_WHAT THE EXERCISE ASKS_:
Return, from the lines below, each one that includes the word "ChatGPT".

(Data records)
**********

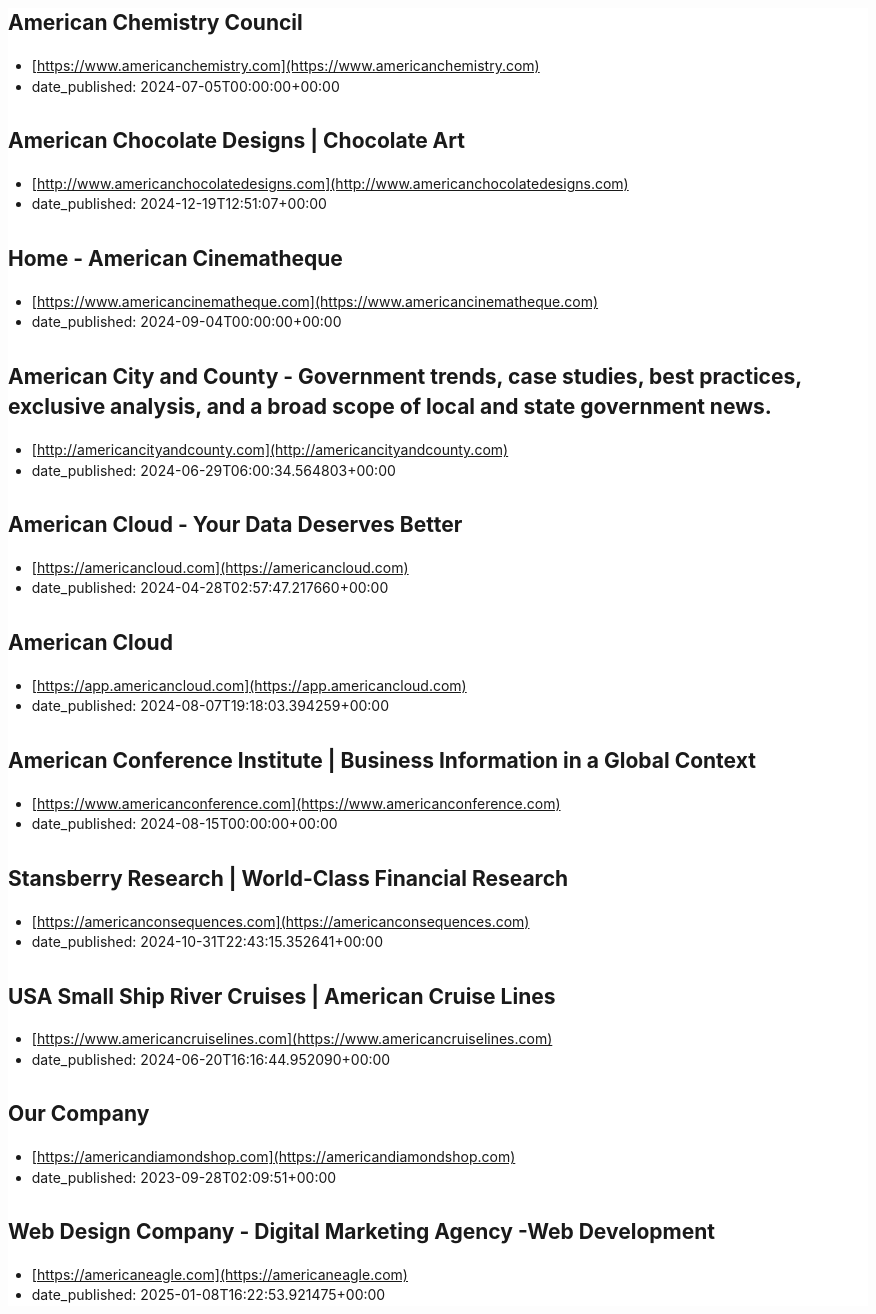  ## American Chemistry Council
 - [https://www.americanchemistry.com](https://www.americanchemistry.com)
 - date_published: 2024-07-05T00:00:00+00:00

 ## American Chocolate Designs | Chocolate Art
 - [http://www.americanchocolatedesigns.com](http://www.americanchocolatedesigns.com)
 - date_published: 2024-12-19T12:51:07+00:00

 ## Home - American Cinematheque
 - [https://www.americancinematheque.com](https://www.americancinematheque.com)
 - date_published: 2024-09-04T00:00:00+00:00

 ## American City and County - Government trends, case studies, best practices, exclusive analysis, and a broad scope of local and state government news.
 - [http://americancityandcounty.com](http://americancityandcounty.com)
 - date_published: 2024-06-29T06:00:34.564803+00:00

 ## American Cloud - Your Data Deserves Better
 - [https://americancloud.com](https://americancloud.com)
 - date_published: 2024-04-28T02:57:47.217660+00:00

 ## American Cloud
 - [https://app.americancloud.com](https://app.americancloud.com)
 - date_published: 2024-08-07T19:18:03.394259+00:00

 ## American Conference Institute | Business Information in a Global Context
 - [https://www.americanconference.com](https://www.americanconference.com)
 - date_published: 2024-08-15T00:00:00+00:00

 ## Stansberry Research | World-Class Financial Research
 - [https://americanconsequences.com](https://americanconsequences.com)
 - date_published: 2024-10-31T22:43:15.352641+00:00

 ## USA Small Ship River Cruises | American Cruise Lines
 - [https://www.americancruiselines.com](https://www.americancruiselines.com)
 - date_published: 2024-06-20T16:16:44.952090+00:00

 ## Our Company
 - [https://americandiamondshop.com](https://americandiamondshop.com)
 - date_published: 2023-09-28T02:09:51+00:00

 ## Web Design Company - Digital Marketing Agency -Web Development
 - [https://americaneagle.com](https://americaneagle.com)
 - date_published: 2025-01-08T16:22:53.921475+00:00
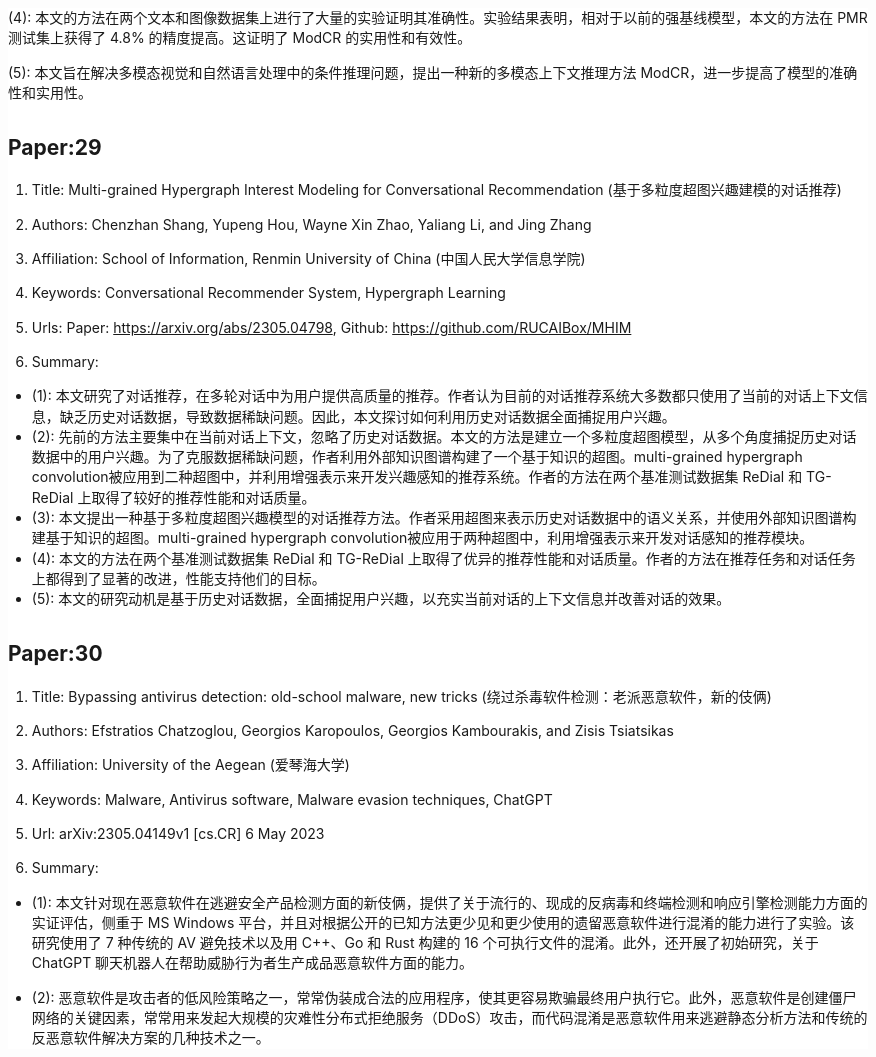 (4): 本文的方法在两个文本和图像数据集上进行了大量的实验证明其准确性。实验结果表明，相对于以前的强基线模型，本文的方法在 PMR 测试集上获得了 4.8% 的精度提高。这证明了 ModCR 的实用性和有效性。

(5): 本文旨在解决多模态视觉和自然语言处理中的条件推理问题，提出一种新的多模态上下文推理方法 ModCR，进一步提高了模型的准确性和实用性。




 ## Paper:29




1. Title: Multi-grained Hypergraph Interest Modeling for Conversational Recommendation (基于多粒度超图兴趣建模的对话推荐)

2. Authors: Chenzhan Shang, Yupeng Hou, Wayne Xin Zhao, Yaliang Li, and Jing Zhang

3. Affiliation: School of Information, Renmin University of China (中国人民大学信息学院)

4. Keywords: Conversational Recommender System, Hypergraph Learning

5. Urls: Paper: https://arxiv.org/abs/2305.04798, Github: https://github.com/RUCAIBox/MHIM

6. Summary:

- (1): 本文研究了对话推荐，在多轮对话中为用户提供高质量的推荐。作者认为目前的对话推荐系统大多数都只使用了当前的对话上下文信息，缺乏历史对话数据，导致数据稀缺问题。因此，本文探讨如何利用历史对话数据全面捕捉用户兴趣。
- (2): 先前的方法主要集中在当前对话上下文，忽略了历史对话数据。本文的方法是建立一个多粒度超图模型，从多个角度捕捉历史对话数据中的用户兴趣。为了克服数据稀缺问题，作者利用外部知识图谱构建了一个基于知识的超图。multi-grained hypergraph convolution被应用到二种超图中，并利用增强表示来开发兴趣感知的推荐系统。作者的方法在两个基准测试数据集 ReDial 和 TG-ReDial 上取得了较好的推荐性能和对话质量。
- (3): 本文提出一种基于多粒度超图兴趣模型的对话推荐方法。作者采用超图来表示历史对话数据中的语义关系，并使用外部知识图谱构建基于知识的超图。multi-grained hypergraph convolution被应用于两种超图中，利用增强表示来开发对话感知的推荐模块。
- (4): 本文的方法在两个基准测试数据集 ReDial 和 TG-ReDial 上取得了优异的推荐性能和对话质量。作者的方法在推荐任务和对话任务上都得到了显著的改进，性能支持他们的目标。
- (5): 本文的研究动机是基于历史对话数据，全面捕捉用户兴趣，以充实当前对话的上下文信息并改善对话的效果。




 ## Paper:30




1. Title: Bypassing antivirus detection: old-school malware, new tricks (绕过杀毒软件检测：老派恶意软件，新的伎俩)

2. Authors: Efstratios Chatzoglou, Georgios Karopoulos, Georgios Kambourakis, and Zisis Tsiatsikas

3. Affiliation: University of the Aegean (爱琴海大学)

4. Keywords: Malware, Antivirus software, Malware evasion techniques, ChatGPT

5. Url: arXiv:2305.04149v1 [cs.CR] 6 May 2023

6. Summary:

- (1): 本文针对现在恶意软件在逃避安全产品检测方面的新伎俩，提供了关于流行的、现成的反病毒和终端检测和响应引擎检测能力方面的实证评估，侧重于 MS Windows 平台，并且对根据公开的已知方法更少见和更少使用的遗留恶意软件进行混淆的能力进行了实验。该研究使用了 7 种传统的 AV 避免技术以及用 C++、Go 和 Rust 构建的 16 个可执行文件的混淆。此外，还开展了初始研究，关于 ChatGPT 聊天机器人在帮助威胁行为者生产成品恶意软件方面的能力。
 
- (2): 恶意软件是攻击者的低风险策略之一，常常伪装成合法的应用程序，使其更容易欺骗最终用户执行它。此外，恶意软件是创建僵尸网络的关键因素，常常用来发起大规模的灾难性分布式拒绝服务（DDoS）攻击，而代码混淆是恶意软件用来逃避静态分析方法和传统的反恶意软件解决方案的几种技术之一。
    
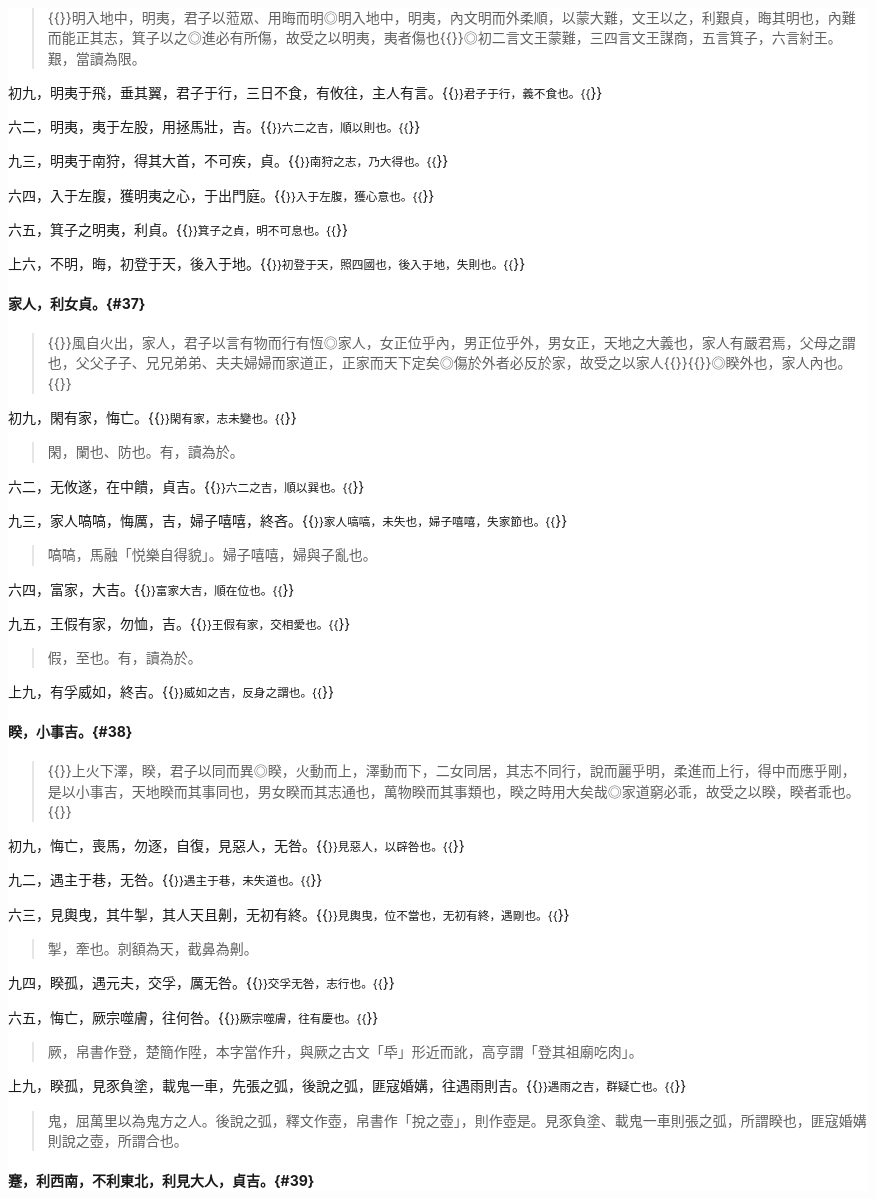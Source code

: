 > {{<span info>}}明入地中，明夷，君子以蒞眾、用晦而明◎明入地中，明夷，內文明而外柔順，以蒙大難，文王以之，利艱貞，晦其明也，內難而能正其志，箕子以之◎進必有所傷，故受之以明夷，夷者傷也{{</span>}}◎初二言文王蒙難，三四言文王謀商，五言箕子，六言紂王。艱，當讀為限。

初九，明夷于飛，垂其翼，君子于行，三日不食，有攸往，主人有言。{{<small info>}}君子于行，義不食也。{{</small>}}

六二，明夷，夷于左股，用拯馬壯，吉。{{<small info>}}六二之吉，順以則也。{{</small>}}

九三，明夷于南狩，得其大首，不可疾，貞。{{<small info>}}南狩之志，乃大得也。{{</small>}}

六四，入于左腹，獲明夷之心，于出門庭。{{<small info>}}入于左腹，獲心意也。{{</small>}}

六五，箕子之明夷，利貞。{{<small info>}}箕子之貞，明不可息也。{{</small>}}

上六，不明，晦，初登于天，後入于地。{{<small info>}}初登于天，照四國也，後入于地，失則也。{{</small>}}

#### 家人，利女貞。{#37}

> {{<span info>}}風自火出，家人，君子以言有物而行有恆◎家人，女正位乎內，男正位乎外，男女正，天地之大義也，家人有嚴君焉，父母之謂也，父父子子、兄兄弟弟、夫夫婦婦而家道正，正家而天下定矣◎傷於外者必反於家，故受之以家人{{</span>}}{{<span danger>}}◎睽外也，家人內也。{{</span>}}

初九，閑有家，悔亡。{{<small info>}}閑有家，志未變也。{{</small>}}

> 閑，闌也、防也。有，讀為於。

六二，无攸遂，在中饋，貞吉。{{<small info>}}六二之吉，順以巽也。{{</small>}}

九三，家人嗃嗃，悔厲，吉，婦子嘻嘻，終吝。{{<small info>}}家人嗃嗃，未失也，婦子嘻嘻，失家節也。{{</small>}}

> 嗃嗃，馬融「悦樂自得貌」。婦子嘻嘻，婦與子亂也。

六四，富家，大吉。{{<small info>}}富家大吉，順在位也。{{</small>}}

九五，王假有家，勿恤，吉。{{<small info>}}王假有家，交相愛也。{{</small>}}

> 假，至也。有，讀為於。

上九，有孚威如，終吉。{{<small info>}}威如之吉，反身之謂也。{{</small>}}

#### 睽，小事吉。{#38}

> {{<span info>}}上火下澤，睽，君子以同而異◎睽，火動而上，澤動而下，二女同居，其志不同行，說而麗乎明，柔進而上行，得中而應乎剛，是以小事吉，天地睽而其事同也，男女睽而其志通也，萬物睽而其事類也，睽之時用大矣哉◎家道窮必乖，故受之以睽，睽者乖也。{{</span>}}

初九，悔亡，喪馬，勿逐，自復，見惡人，无咎。{{<small info>}}見惡人，以辟咎也。{{</small>}}

九二，遇主于巷，无咎。{{<small info>}}遇主于巷，未失道也。{{</small>}}

六三，見輿曳，其牛掣，其人天且劓，无初有終。{{<small info>}}見輿曳，位不當也，无初有終，遇剛也。{{</small>}}

> 掣，牽也。剠額為天，截鼻為劓。

九四，睽孤，遇元夫，交孚，厲无咎。{{<small info>}}交孚无咎，志行也。{{</small>}}

六五，悔亡，厥宗噬膚，往何咎。{{<small info>}}厥宗噬膚，往有慶也。{{</small>}}

> 厥，帛書作登，楚簡作陞，本字當作升，與厥之古文「氒」形近而訛，高亨謂「登其祖廟吃肉」。

上九，睽孤，見豕負塗，載鬼一車，先張之弧，後說之弧，匪寇婚媾，往遇雨則吉。{{<small info>}}遇雨之吉，群疑亡也。{{</small>}}

> 鬼，屈萬里以為鬼方之人。後說之弧，釋文作壺，帛書作「挩之壺」，則作壺是。見豕負塗、載鬼一車則張之弧，所謂睽也，匪寇婚媾則說之壺，所謂合也。

#### 蹇，利西南，不利東北，利見大人，貞吉。{#39}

**********

_REPLY TO THE EXERCISE_:
4. Keywords: Malware, Antivirus software, Malware evasion techniques, ChatGPT
- (1): 本文针对现在恶意软件在逃避安全产品检测方面的新伎俩，提供了关于流行的、现成的反病毒和终端检测和响应引擎检测能力方面的实证评估，侧重于 MS Windows 平台，并且对根据公开的已知方法更少见和更少使用的遗留恶意软件进行混淆的能力进行了实验。该研究使用了 7 种传统的 AV 避免技术以及用 C++、Go 和 Rust 构建的 16 个可执行文件的混淆。此外，还开展了初始研究，关于 ChatGPT 聊天机器人在帮助威胁行为者生产成品恶意软件方面的能力。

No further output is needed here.